+++ Entries provided +++

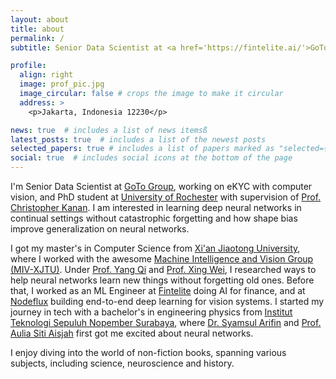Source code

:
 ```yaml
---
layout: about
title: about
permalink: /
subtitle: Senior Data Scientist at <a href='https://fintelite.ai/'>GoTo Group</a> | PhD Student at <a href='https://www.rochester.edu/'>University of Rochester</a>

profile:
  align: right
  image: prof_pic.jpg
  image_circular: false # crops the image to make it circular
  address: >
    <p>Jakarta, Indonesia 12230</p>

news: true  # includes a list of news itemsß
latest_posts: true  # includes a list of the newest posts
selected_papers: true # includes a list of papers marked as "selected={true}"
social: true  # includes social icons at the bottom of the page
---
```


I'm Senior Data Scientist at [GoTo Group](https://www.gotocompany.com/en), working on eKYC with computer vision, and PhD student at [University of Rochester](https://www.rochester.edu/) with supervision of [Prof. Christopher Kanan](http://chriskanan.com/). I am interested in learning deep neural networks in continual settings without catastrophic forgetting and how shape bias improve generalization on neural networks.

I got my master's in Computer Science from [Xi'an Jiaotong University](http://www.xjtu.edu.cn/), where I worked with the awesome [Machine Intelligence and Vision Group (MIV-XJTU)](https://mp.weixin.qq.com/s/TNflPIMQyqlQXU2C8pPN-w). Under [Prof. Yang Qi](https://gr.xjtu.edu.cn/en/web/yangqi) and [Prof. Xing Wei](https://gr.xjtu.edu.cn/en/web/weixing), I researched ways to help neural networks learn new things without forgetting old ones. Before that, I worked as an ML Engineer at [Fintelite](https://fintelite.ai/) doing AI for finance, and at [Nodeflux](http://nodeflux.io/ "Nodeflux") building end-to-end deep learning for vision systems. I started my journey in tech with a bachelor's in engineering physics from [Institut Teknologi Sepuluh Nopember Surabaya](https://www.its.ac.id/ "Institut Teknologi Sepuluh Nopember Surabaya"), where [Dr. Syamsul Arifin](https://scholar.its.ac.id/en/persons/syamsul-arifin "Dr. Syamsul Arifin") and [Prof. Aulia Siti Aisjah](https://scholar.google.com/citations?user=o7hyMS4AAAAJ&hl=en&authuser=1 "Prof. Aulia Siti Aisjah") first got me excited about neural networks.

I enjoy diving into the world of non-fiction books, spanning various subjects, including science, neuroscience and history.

+++
+++ Entries provided +++

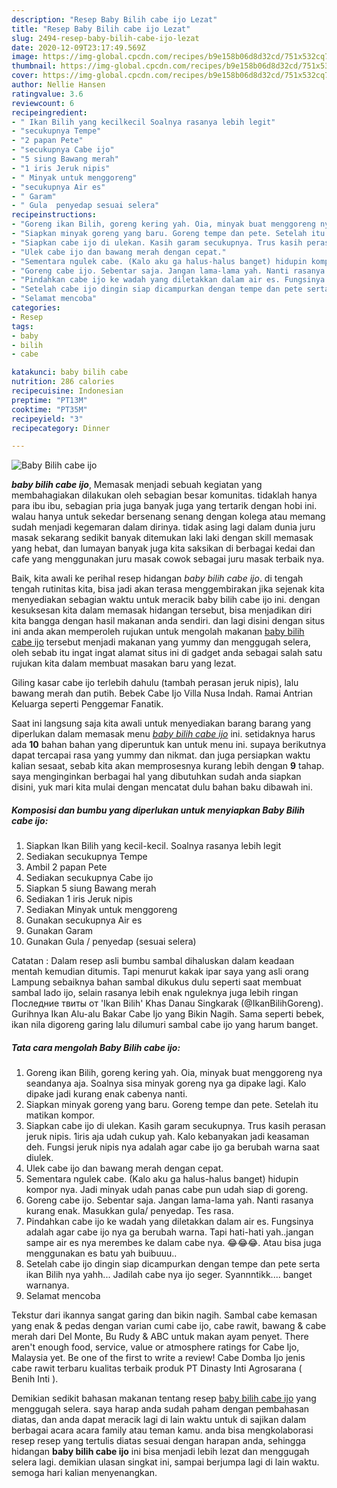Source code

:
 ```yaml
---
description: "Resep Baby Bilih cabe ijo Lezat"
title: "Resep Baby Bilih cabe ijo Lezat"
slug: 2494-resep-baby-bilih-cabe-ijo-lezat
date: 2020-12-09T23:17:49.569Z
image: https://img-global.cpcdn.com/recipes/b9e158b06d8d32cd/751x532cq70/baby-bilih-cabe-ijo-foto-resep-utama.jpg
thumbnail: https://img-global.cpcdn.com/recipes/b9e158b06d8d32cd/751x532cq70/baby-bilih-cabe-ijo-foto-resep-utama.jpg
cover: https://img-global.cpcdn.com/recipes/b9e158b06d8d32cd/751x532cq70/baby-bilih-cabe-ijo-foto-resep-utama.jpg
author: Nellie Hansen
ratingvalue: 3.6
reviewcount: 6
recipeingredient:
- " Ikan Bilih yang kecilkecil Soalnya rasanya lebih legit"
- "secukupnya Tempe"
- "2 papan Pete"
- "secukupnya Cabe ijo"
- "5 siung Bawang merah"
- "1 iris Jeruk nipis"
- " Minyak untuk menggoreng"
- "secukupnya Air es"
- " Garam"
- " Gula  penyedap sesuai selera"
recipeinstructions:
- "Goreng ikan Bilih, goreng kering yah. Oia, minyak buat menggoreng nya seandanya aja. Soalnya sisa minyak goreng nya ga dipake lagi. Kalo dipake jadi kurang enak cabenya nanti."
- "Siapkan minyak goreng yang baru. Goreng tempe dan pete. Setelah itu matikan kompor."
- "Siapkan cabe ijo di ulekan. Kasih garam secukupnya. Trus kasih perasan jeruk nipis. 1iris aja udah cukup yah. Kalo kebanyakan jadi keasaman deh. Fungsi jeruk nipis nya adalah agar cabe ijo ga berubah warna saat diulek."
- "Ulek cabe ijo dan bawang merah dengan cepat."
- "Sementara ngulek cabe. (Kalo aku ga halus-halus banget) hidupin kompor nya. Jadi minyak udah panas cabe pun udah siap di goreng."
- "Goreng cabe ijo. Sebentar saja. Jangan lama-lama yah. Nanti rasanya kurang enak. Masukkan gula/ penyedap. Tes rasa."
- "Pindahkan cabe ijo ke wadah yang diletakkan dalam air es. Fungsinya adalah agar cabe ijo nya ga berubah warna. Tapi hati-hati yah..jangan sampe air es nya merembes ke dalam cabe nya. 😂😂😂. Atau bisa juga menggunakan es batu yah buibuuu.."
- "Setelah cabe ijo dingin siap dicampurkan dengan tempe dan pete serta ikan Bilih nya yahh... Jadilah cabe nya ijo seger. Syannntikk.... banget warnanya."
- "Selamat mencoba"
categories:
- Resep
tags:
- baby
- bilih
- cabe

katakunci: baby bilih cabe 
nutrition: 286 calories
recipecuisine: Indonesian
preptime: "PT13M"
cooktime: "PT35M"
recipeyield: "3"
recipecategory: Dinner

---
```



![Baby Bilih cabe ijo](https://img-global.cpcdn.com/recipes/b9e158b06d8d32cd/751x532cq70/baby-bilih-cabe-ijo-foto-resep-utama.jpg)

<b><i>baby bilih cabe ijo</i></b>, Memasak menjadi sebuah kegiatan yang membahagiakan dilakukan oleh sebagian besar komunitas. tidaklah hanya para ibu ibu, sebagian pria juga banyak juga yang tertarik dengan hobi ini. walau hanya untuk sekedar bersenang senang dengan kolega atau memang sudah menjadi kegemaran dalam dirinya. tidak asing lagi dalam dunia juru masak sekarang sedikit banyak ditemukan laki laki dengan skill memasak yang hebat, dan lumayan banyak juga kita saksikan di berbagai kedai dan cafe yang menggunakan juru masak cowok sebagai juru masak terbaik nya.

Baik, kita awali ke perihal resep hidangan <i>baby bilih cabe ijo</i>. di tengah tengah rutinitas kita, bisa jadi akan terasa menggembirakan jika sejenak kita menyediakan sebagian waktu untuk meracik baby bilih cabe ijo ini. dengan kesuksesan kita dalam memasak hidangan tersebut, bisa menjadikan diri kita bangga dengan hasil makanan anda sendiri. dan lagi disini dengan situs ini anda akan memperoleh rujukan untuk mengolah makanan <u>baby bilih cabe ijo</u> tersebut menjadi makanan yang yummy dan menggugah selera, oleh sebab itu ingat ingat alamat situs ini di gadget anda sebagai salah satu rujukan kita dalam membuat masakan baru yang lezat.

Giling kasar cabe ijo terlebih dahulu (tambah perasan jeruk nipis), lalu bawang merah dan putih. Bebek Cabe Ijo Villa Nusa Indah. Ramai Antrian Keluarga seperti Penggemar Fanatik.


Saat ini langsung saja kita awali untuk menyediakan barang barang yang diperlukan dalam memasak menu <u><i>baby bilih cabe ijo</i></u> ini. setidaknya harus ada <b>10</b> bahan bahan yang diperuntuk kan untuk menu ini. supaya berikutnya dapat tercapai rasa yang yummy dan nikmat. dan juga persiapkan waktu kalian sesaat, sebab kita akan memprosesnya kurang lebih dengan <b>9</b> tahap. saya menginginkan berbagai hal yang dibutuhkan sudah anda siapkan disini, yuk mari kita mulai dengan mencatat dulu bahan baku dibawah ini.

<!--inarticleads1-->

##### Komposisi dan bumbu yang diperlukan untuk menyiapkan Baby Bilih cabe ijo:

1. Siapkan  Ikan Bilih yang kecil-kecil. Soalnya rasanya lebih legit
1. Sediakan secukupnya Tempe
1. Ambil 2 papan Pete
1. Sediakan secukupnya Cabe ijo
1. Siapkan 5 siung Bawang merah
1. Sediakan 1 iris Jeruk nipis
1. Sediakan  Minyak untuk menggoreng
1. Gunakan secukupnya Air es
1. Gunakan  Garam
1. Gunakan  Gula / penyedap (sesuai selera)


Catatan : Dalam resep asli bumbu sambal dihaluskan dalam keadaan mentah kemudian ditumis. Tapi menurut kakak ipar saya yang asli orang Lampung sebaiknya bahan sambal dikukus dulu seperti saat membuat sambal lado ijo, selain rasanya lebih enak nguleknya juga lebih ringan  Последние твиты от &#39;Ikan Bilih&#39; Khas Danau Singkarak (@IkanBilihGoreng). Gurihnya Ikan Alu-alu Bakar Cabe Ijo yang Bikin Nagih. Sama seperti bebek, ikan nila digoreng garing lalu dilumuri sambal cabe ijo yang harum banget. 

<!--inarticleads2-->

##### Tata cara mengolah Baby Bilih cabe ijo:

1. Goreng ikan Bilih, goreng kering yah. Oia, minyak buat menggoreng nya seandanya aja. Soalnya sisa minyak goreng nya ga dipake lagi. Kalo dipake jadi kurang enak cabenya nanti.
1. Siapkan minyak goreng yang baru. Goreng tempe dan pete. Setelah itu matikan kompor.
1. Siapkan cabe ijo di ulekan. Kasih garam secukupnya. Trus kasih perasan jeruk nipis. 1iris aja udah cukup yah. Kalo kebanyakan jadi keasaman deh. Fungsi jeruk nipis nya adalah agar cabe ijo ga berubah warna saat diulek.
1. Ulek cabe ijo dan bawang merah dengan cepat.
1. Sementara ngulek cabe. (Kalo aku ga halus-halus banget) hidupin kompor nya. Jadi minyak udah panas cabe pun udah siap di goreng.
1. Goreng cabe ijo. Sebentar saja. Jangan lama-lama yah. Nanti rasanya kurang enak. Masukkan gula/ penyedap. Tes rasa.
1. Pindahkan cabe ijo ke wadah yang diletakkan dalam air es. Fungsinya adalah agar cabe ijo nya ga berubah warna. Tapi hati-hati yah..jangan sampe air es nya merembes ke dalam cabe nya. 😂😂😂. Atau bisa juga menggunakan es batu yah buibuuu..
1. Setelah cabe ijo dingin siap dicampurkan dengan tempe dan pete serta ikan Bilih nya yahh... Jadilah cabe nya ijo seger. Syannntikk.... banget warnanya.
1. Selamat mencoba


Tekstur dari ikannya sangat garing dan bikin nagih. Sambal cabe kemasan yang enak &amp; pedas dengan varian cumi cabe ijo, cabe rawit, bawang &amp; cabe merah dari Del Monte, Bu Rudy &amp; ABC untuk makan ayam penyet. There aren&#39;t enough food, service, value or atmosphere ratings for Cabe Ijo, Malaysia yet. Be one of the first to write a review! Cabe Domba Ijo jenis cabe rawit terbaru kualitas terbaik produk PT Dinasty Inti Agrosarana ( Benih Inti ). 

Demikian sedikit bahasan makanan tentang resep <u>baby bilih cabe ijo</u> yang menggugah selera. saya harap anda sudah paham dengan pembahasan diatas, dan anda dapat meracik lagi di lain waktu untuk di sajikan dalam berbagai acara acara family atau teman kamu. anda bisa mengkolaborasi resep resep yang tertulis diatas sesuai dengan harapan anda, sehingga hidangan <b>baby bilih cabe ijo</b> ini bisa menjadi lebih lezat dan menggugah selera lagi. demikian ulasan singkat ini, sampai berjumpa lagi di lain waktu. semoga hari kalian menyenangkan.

+++
+++ Entries provided +++

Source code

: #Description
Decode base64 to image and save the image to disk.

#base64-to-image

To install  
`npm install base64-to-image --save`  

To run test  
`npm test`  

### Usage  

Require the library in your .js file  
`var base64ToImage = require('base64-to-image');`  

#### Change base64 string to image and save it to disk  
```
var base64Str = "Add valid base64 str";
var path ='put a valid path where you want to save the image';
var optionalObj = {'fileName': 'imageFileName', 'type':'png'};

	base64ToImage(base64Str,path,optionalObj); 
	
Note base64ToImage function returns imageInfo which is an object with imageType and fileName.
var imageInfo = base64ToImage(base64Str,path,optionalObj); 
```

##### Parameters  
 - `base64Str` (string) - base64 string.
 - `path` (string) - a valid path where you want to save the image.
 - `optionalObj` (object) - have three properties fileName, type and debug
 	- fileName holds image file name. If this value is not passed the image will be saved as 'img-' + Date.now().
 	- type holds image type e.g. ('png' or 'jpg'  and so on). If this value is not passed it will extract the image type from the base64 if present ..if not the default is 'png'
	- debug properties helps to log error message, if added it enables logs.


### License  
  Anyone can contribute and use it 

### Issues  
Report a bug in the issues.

+++

## [Exercise prompt]
Return every line from the entries above that contains the word "Data".

## [Exercise output]
subtitle: Senior Data Scientist at <a href='https://fintelite.ai/'>GoTo Group</a> | PhD Student at <a href='https://www.rochester.edu/'>University of Rochester</a>
I'm Senior Data Scientist at [GoTo Group](https://www.gotocompany.com/en), working on eKYC with computer vision, and PhD student at [University of Rochester](https://www.rochester.edu/) with supervision of [Prof. Christopher Kanan](http://chriskanan.com/). I am interested in learning deep neural networks in continual settings without catastrophic forgetting and how shape bias improve generalization on neural networks.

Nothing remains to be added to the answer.